Luke begins chapter 20 by telling us that Paul left Ephesus and went to Macedonia. He does not give much detail. But when we read what Paul has written in his letters, we find that this was a period of great agony on Paul’s part. His chief concern at this time was the situation in the church at Corinth. At some time during his two-year ministry at Ephesus, word had come to him of problems in the Corinthian church—the kind of problems that are reflected in his letters to it. There were factions in the church. Some were claiming to be followers of Apollos, and they formed an “Apollos party.” Others were claiming to be followers of Peter, and they were a “Peter party.” Some were even claiming to be followers of Paul; they were a “Paul party.” And then there were the spiritual ones who said, “We don’t follow any earthly leaders. We are followers of Christ.” So there was a “Christ party,” too.
There was immorality in the church. One church member was sleeping with his father’s wife, presumably his stepmother. There were lawsuits among the Christians. The communion service was not well observed, and it was contributing to disunion among the congregation rather than to union. The well-to-do were feasting by themselves while ignoring their poorer brethren.

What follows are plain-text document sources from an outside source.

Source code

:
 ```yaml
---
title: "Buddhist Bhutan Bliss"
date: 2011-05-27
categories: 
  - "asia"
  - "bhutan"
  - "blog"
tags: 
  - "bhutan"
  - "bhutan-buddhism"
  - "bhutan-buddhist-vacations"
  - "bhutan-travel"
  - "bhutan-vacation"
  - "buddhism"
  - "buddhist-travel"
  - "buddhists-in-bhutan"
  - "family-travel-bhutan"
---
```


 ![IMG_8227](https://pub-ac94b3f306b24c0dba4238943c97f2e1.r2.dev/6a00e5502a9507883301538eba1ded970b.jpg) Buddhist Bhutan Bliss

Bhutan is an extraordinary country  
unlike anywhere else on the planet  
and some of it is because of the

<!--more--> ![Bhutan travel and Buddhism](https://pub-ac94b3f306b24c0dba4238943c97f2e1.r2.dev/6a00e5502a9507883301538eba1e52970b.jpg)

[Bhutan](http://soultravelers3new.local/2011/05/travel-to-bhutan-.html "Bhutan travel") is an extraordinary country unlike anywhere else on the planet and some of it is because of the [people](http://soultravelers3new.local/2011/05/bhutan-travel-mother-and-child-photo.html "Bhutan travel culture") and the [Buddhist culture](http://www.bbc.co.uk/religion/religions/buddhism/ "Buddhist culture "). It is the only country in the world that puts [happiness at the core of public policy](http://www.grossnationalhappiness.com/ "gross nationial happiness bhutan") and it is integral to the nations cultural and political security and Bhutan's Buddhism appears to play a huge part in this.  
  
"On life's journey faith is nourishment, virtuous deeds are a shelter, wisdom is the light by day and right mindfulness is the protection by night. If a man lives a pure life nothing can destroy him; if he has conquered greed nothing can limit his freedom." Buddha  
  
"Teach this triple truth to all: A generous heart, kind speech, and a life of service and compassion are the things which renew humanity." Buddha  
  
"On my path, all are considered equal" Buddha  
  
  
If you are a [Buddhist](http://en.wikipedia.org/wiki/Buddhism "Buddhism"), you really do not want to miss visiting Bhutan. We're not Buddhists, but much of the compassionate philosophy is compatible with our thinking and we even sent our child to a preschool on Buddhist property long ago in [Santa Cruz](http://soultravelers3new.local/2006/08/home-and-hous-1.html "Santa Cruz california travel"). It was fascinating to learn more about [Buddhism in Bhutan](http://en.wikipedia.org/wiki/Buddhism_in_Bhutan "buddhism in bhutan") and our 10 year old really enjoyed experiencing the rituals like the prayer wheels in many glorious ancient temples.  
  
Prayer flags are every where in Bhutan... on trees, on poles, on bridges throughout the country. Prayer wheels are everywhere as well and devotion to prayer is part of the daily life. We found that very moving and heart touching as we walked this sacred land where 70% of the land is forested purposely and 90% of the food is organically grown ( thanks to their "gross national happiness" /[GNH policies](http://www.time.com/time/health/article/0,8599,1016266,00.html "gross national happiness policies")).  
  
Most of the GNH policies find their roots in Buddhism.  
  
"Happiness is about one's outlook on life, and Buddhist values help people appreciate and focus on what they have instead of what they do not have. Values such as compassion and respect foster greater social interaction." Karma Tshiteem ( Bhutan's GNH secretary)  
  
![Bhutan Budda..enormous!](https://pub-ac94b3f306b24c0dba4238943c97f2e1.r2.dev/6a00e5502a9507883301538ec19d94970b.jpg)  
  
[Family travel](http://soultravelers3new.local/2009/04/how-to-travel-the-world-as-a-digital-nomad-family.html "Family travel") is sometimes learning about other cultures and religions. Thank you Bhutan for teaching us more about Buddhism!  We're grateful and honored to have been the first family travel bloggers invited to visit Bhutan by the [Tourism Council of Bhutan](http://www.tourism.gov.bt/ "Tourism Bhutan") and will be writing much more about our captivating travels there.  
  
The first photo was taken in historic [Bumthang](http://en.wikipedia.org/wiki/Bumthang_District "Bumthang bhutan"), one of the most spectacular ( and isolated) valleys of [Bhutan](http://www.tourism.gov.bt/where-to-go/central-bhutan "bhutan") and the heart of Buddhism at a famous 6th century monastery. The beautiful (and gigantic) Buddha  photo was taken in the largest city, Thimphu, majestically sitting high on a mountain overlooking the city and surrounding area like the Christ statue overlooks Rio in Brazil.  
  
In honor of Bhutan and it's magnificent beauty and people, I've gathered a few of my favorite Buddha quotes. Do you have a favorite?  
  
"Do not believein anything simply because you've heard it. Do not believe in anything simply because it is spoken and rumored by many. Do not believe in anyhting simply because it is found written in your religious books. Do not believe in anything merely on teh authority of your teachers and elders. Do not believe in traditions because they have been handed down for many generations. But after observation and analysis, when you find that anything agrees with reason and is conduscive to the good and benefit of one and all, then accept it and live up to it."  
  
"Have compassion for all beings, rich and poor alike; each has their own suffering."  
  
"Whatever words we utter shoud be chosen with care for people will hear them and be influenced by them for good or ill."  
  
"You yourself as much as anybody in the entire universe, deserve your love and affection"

This troubled Paul because, among other things, he had spent a good bit of time in Corinth. He had been there a year-and-a-half, pouring much energy into the church in this great cosmopolitan center. So, after he had written to them, he was understandably anxious to find out how the church was doing.
Paul had left Titus in Corinth. Titus had been given the responsibility of dealing with the problems and then reporting back to Paul. He was supposed to meet Paul at Troas. But when Paul left Ephesus, arrived at Troas and waited for Titus there, Titus did not come. Paul says in his second Corinthian letter that he was so troubled by what he imagined was happening in Corinth that he passed over into Europe, probably intending to go directly to Corinth himself. However, there in Macedonia, he did at last fortunately meet his co-worker who informed him that his anxiety had been unnecessary. The Corinthians had responded to his letter and had dealt with the problems (cf. 2 Cor. 2:12-13; 7:5-16). Paul says that he was greatly comforted by the coming of Titus.
I suppose that is why Paul spent as much time in Macedonia as he did, ministering further. It is also why he wrote 2 Corinthians. Paul spent the summer traveling around Macedonia. He refers to this work in Romans 15:19, saying that “from Jerusalem all the way around to Illyricum, I have fully proclaimed the gospel of Christ.” Then he spent the winter in Corinth where he wrote the letter to the Romans in preparation for the trip he planned to make there later.
During the months of December, January and February the seas were too rough for boats to travel. But Paul had made up his mind that, if possible, he was going to get to Jerusalem for Passover that spring.
As it turned out, he did not get there for Passover. When he was about to leave Corinth to sail to Jerusalem, word came that the Jews of Corinth were plotting to kill him. Not much is said about this, but it is not hard to imagine what was involved. Jews going to Jerusalem would sail on a “pilgrim ship.” It would carry cargo, but it would take as many passengers as possible. It would be crowded to make a lot of money, and it would be quite possible in such crowded conditions for someone who had been hired by Paul’s enemies to sneak up on him and kill him some dark night at sea. Word came to Paul that something like this had been planned. So rather than going by sea, Paul decided to return overland through Macedonia. This took longer than a trip by sea and delayed his timetable. However, he would be able to visit the Macedonian churches again, and then later, from another port, make his way to Jerusalem.